Penantang Dewa - Chapter 1836
Bab 1836 – Menembus Hati (1)
Keterkejutan, ketakutan, kedinginan… semua perasaan ini menyebar di dalam hati para praktisi mendalam di wilayah utara dengan kecepatan yang luar biasa.
Kekuatan inti dari Wilayah Ilahi Utara telah menyapu Wilayah Ilahi Timur dan Selatan seperti badai yang tak terbendung. Para Leluhur Yama dan Leluhur Brahma khususnya adalah eksistensi yang melampaui sebagian besar kaisar dewa di dunia saat ini.

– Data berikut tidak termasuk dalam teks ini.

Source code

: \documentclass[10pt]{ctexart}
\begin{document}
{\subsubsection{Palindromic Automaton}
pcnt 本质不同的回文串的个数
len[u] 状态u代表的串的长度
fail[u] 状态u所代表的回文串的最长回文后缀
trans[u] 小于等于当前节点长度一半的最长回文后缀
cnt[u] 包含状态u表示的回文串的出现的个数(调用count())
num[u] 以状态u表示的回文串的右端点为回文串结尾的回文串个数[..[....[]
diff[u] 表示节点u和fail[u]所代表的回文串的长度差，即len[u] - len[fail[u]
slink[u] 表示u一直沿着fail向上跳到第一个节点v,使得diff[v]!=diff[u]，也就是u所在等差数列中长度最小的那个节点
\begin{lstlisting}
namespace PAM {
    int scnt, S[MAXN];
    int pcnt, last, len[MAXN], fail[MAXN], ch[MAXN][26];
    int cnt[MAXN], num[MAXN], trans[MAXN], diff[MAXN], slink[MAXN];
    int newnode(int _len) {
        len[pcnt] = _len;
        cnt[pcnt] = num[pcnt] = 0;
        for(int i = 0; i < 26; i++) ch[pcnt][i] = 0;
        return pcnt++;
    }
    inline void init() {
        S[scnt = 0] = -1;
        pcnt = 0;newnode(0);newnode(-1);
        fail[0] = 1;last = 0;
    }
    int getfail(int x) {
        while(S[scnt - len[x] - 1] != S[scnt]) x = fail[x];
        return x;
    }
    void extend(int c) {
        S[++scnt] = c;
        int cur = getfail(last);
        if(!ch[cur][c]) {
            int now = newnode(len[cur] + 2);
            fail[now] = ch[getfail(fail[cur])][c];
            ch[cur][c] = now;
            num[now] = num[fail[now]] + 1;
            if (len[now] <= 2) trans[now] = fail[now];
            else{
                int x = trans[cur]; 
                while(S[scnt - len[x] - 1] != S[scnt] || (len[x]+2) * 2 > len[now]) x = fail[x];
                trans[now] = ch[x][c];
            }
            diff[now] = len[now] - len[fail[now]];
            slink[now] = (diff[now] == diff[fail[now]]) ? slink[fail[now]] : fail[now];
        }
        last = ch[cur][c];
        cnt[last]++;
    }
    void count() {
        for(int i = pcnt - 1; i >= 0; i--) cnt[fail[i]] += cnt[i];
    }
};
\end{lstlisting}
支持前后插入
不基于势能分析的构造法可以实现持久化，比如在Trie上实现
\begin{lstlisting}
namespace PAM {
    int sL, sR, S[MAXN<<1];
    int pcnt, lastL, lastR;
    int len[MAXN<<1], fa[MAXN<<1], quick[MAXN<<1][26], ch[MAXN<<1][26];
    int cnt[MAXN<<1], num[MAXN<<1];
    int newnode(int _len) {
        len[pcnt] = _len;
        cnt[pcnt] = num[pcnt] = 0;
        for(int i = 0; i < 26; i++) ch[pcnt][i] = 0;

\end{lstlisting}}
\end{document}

Orang-orang ini telah bersatu untuk menyerang satu orang saja… tetapi orang tersebut tidak hanya mengalahkan Kaisar Naga Permulaan Mutlak yang perkasa dalam satu serangan, dia juga menghancurkan Pemakan Bulan dan Utusan Ilahi Bulan Terbakar dalam satu serangan. Bahkan satu Pemakan Bulan hancur tanpa perlawanan berarti.
Ini bukanlah hasil yang mereka bayangkan ketika mereka menjebak Long Bai bersama mereka.
Semua orang tahu bahwa Raja Naga itu kuat… tapi bagaimana mungkin dia sekuat ini!?
Dunia kembali gelap. Kali ini, Long Bai menjatuhkan cakarnya di atas Iblis Yama.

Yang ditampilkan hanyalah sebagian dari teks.